Dataset items

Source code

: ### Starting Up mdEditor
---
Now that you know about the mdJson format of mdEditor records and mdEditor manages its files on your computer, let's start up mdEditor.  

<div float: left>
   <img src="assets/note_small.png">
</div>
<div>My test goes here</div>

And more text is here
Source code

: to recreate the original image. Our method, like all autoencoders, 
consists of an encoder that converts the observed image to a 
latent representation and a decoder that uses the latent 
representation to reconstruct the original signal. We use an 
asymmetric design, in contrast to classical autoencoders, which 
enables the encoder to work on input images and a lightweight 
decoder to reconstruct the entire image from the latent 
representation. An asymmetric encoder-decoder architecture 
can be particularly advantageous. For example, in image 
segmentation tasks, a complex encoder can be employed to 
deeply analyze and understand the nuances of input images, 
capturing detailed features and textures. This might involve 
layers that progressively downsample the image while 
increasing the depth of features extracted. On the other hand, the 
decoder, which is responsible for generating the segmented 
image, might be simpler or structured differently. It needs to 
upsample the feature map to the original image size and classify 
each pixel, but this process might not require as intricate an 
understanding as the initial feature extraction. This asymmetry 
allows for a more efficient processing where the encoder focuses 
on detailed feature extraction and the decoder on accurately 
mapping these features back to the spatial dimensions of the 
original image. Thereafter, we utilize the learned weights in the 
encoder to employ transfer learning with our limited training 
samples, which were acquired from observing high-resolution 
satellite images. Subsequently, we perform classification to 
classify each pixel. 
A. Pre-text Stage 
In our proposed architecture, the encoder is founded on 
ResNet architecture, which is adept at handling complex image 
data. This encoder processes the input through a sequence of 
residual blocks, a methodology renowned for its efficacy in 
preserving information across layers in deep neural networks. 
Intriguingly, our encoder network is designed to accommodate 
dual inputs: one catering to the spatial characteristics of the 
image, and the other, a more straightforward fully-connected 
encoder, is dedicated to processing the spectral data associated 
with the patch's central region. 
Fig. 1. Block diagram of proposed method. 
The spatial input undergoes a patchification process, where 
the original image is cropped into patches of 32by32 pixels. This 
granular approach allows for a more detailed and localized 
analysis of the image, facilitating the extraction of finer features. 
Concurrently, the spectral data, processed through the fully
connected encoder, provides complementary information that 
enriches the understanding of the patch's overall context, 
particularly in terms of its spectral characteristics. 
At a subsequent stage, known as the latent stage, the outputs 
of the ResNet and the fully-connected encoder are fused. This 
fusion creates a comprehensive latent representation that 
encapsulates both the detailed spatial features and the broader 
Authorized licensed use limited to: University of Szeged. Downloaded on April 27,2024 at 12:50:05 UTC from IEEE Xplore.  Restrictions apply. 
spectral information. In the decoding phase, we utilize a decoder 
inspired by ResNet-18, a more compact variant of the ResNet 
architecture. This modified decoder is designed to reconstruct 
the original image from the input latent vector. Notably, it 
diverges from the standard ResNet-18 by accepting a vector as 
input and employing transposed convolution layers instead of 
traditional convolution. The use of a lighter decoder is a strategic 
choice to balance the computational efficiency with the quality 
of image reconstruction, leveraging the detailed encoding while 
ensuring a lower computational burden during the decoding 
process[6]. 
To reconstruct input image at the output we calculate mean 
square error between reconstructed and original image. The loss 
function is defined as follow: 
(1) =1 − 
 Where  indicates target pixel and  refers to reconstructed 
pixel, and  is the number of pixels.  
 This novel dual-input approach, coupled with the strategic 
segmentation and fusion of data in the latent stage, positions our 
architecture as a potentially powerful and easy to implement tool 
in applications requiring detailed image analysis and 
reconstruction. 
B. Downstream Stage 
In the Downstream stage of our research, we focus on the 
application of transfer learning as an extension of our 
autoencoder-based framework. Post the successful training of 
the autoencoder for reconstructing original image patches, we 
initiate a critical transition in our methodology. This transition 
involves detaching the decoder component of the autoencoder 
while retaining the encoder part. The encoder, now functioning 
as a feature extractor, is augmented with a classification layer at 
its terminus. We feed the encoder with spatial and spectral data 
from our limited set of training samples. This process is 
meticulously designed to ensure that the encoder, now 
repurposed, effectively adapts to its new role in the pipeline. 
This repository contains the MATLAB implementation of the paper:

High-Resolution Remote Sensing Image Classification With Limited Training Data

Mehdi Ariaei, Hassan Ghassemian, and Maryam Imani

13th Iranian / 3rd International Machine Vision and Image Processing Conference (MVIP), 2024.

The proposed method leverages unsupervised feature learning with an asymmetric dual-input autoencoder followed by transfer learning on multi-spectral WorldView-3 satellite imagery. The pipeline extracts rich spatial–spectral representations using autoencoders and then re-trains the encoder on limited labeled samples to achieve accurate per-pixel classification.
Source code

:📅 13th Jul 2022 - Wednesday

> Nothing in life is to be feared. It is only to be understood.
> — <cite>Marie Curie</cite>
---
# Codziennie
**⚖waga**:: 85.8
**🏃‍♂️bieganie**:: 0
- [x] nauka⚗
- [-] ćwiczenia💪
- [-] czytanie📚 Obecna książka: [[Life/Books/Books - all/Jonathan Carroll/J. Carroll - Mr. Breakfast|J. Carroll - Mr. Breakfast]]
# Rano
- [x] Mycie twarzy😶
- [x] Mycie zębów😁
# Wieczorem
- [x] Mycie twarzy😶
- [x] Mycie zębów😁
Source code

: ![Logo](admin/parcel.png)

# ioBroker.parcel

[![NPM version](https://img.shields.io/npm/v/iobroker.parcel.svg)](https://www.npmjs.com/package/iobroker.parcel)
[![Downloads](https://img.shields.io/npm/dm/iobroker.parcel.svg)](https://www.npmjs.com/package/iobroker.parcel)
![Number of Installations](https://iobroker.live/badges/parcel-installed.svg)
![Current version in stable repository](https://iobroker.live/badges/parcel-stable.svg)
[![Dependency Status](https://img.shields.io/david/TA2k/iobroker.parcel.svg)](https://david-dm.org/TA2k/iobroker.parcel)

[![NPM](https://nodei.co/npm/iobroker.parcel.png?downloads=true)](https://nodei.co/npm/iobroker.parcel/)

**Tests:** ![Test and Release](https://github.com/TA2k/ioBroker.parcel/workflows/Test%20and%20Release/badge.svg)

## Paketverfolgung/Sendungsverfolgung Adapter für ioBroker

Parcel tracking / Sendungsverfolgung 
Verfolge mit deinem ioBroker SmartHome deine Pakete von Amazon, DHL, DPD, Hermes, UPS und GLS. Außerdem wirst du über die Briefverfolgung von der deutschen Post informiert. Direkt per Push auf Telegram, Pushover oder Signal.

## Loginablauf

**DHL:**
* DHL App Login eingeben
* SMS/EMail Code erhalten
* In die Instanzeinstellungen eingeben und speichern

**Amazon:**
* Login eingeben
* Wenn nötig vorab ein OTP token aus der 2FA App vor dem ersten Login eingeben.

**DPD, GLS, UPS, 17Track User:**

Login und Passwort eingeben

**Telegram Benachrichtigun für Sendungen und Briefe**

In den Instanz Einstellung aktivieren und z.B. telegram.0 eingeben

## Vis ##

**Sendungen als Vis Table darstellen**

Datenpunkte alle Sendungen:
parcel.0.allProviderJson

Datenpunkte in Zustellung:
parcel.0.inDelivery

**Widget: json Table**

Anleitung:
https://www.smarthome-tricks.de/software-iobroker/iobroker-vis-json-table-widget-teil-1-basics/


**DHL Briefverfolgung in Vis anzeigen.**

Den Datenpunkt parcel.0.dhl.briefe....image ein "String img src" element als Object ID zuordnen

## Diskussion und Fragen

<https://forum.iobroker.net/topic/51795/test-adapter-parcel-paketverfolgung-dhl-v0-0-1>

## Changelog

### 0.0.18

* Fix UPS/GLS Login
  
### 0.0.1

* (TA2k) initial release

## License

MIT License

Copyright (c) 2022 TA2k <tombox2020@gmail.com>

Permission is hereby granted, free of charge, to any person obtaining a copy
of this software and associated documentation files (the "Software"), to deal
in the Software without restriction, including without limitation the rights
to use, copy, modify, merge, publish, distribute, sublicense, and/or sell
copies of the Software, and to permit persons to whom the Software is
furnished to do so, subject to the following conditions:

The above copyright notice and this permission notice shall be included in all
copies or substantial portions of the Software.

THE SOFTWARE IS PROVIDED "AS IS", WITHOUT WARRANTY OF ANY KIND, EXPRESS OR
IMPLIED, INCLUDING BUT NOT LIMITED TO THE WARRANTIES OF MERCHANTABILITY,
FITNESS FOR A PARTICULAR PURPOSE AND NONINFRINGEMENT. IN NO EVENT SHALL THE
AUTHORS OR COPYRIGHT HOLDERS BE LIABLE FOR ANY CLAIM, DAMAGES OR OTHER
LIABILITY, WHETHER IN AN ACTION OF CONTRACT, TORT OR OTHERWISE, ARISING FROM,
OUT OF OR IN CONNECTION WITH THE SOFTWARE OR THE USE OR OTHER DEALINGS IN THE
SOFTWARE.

§ What the exercise asks
Return verbatim each line from the one that mentions "AUTHORS OR COPYRIGHT" to the end of the entries, inclusive.

§ Completed task
AUTHORS OR COPYRIGHT HOLDERS BE LIABLE FOR ANY CLAIM, DAMAGES OR OTHER
LIABILITY, WHETHER IN AN ACTION OF CONTRACT, TORT OR OTHERWISE, ARISING FROM,
OUT OF OR IN CONNECTION WITH THE SOFTWARE OR THE USE OR OTHER DEALINGS IN THE
SOFTWARE.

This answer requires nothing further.